Director: Fernando Meirelles, Writer: Peter Morgan
Cast: Anthony Hopkins, Rachel Weisz, Jude Law, Ben Foster
118mins Drama
After success with City of God and The Constant Gardener, Fernando Meirelles’ look at contemporary hook-ups is a bit of a let-down. But how can that be with a stellar cast, glossy locations and a script written by the talented Peter Morgan (Frost/Nixon and The Queen?)?
In 360, random lives cross paths in a tale of betrayal, temptation and destiny loosely adapted from Arthur Schnitzler’s play La Ronde. It’s a globe-trotting, bed-hopping, round-robin affair which kicks off in Bratislava and fetches up in London via Paris and Denver and features unfaithful husband (Judy Law) cheating wife (Rachel Weisz) and love-lorn father (Anthony Hopkins) all getting down and dirty in a formulaic story that has nothing new to write home about on contemporary love. Or maybe that’s Meirelles subtle message; that modern relationships are becoming increasingly unsatisfying due to the alienating, fast-moving, never-giving nature of the sound-bite generation?
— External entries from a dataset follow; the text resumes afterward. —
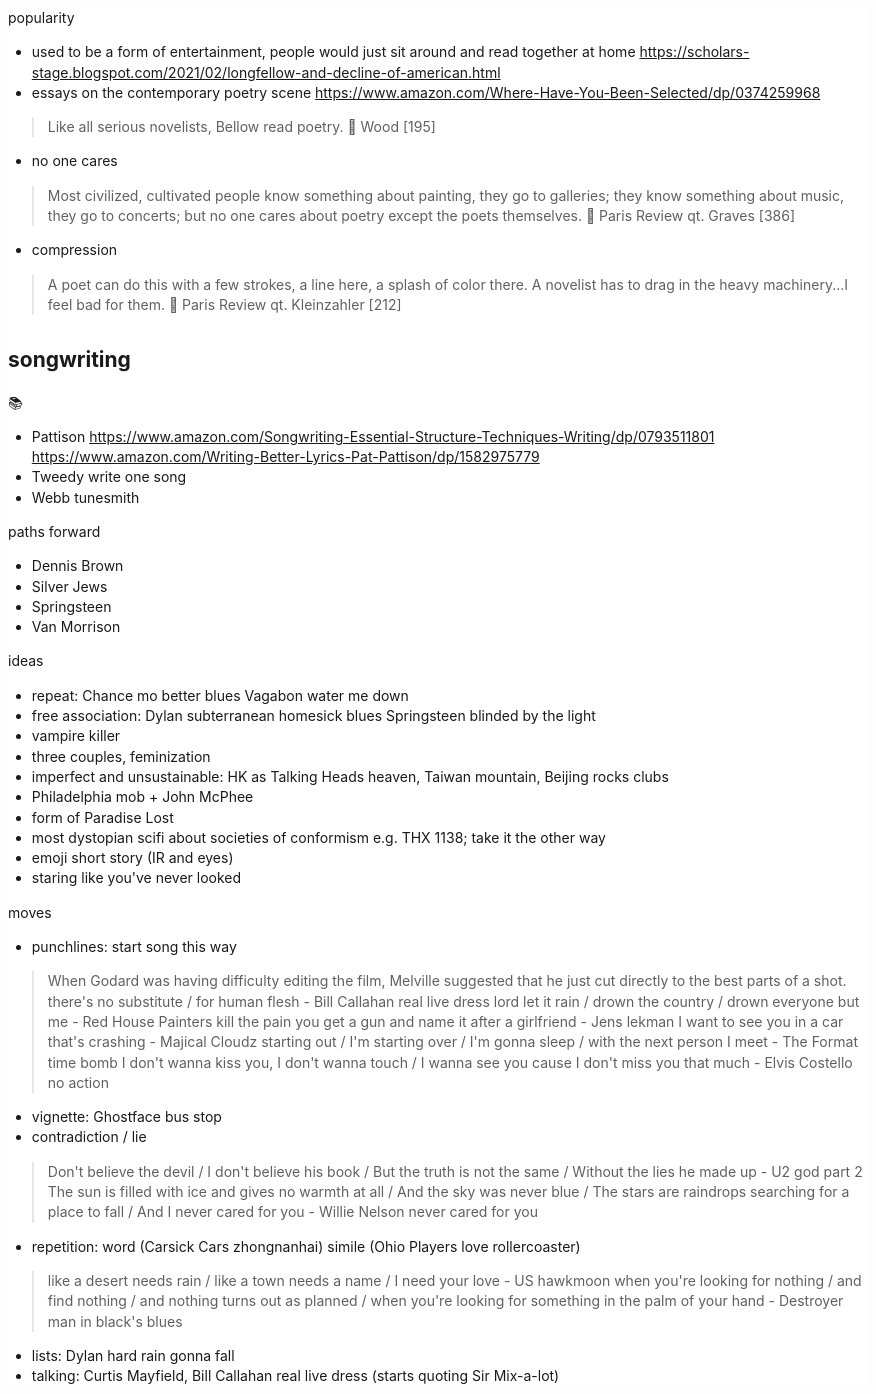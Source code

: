 popularity
* used to be a form of entertainment, people would just sit around and read together at home https://scholars-stage.blogspot.com/2021/02/longfellow-and-decline-of-american.html
* essays on the contemporary poetry scene https://www.amazon.com/Where-Have-You-Been-Selected/dp/0374259968
> Like all serious novelists, Bellow read poetry. 📙 Wood [195]
* no one cares
> Most civilized, cultivated people know something about painting, they go to galleries; they know something about music, they go to concerts; but no one cares about poetry except the poets themselves. 📙 Paris Review qt. Graves [386]
* compression
> A poet can do this with a few strokes, a line here, a splash of color there. A novelist has to drag in the heavy machinery...I feel bad for them. 📙 Paris Review qt. Kleinzahler [212]

## songwriting

📚
* Pattison https://www.amazon.com/Songwriting-Essential-Structure-Techniques-Writing/dp/0793511801 https://www.amazon.com/Writing-Better-Lyrics-Pat-Pattison/dp/1582975779
* Tweedy write one song
* Webb tunesmith

paths forward
* Dennis Brown
* Silver Jews
* Springsteen
* Van Morrison

ideas
* repeat: Chance mo better blues Vagabon water me down
* free association: Dylan subterranean homesick blues Springsteen blinded by the light
* vampire killer
* three couples, feminization
* imperfect and unsustainable: HK as Talking Heads heaven, Taiwan mountain, Beijing rocks clubs
* Philadelphia mob + John McPhee
* form of Paradise Lost
* most dystopian scifi about societies of conformism e.g. THX 1138; take it the other way
* emoji short story (IR and eyes)
* staring like you've never looked

moves
* punchlines: start song this way
> When Godard was having difficulty editing the film, Melville suggested that he just cut directly to the best parts of a shot.
> there's no substitute / for human flesh - Bill Callahan real live dress
> lord let it rain / drown the country / drown everyone but me - Red House Painters kill the pain
> you get a gun and name it after a girlfriend - Jens lekman
> I want to see you in a car that's crashing - Majical Cloudz
> starting out / I'm starting over / I'm gonna sleep / with the next person I meet - The Format time bomb
> I don't wanna kiss you, I don't wanna touch / I wanna see you cause I don't miss you that much - Elvis Costello no action
* vignette: Ghostface bus stop
* contradiction / lie
> Don't believe the devil / I don't believe his book / But the truth is not the same / Without the lies he made up - U2 god part 2
> The sun is filled with ice and gives no warmth at all / And the sky was never blue / The stars are raindrops searching for a place to fall / And I never cared for you - Willie Nelson never cared for you
* repetition: word (Carsick Cars zhongnanhai) simile (Ohio Players love rollercoaster)
> like a desert needs rain / like a town needs a name / I need your love - US hawkmoon
> when you're looking for nothing / and find nothing / and nothing turns out as planned / when you're looking for something in the palm of your hand - Destroyer man in black's blues
* lists: Dylan hard rain gonna fall
* talking: Curtis Mayfield, Bill Callahan real live dress (starts quoting Sir Mix-a-lot)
There’s nothing wrong with the acting here and Anthony Hopkins is particularly moving as he addresses his fellow addicts at an AA meeting with a heart-rending speech. But ultimately despite the glamorous locations, the able cast never really get a chance to shine with a storyline that lacks authenticity and has more strands than travellers on an average day in Heathrow. So although the idea of interconnecting lives across the globe must have sounded a winning formula when scriptwriter Peter Morgan and Fernando Meirelles first started their journey the end result is rather a meaningless affair.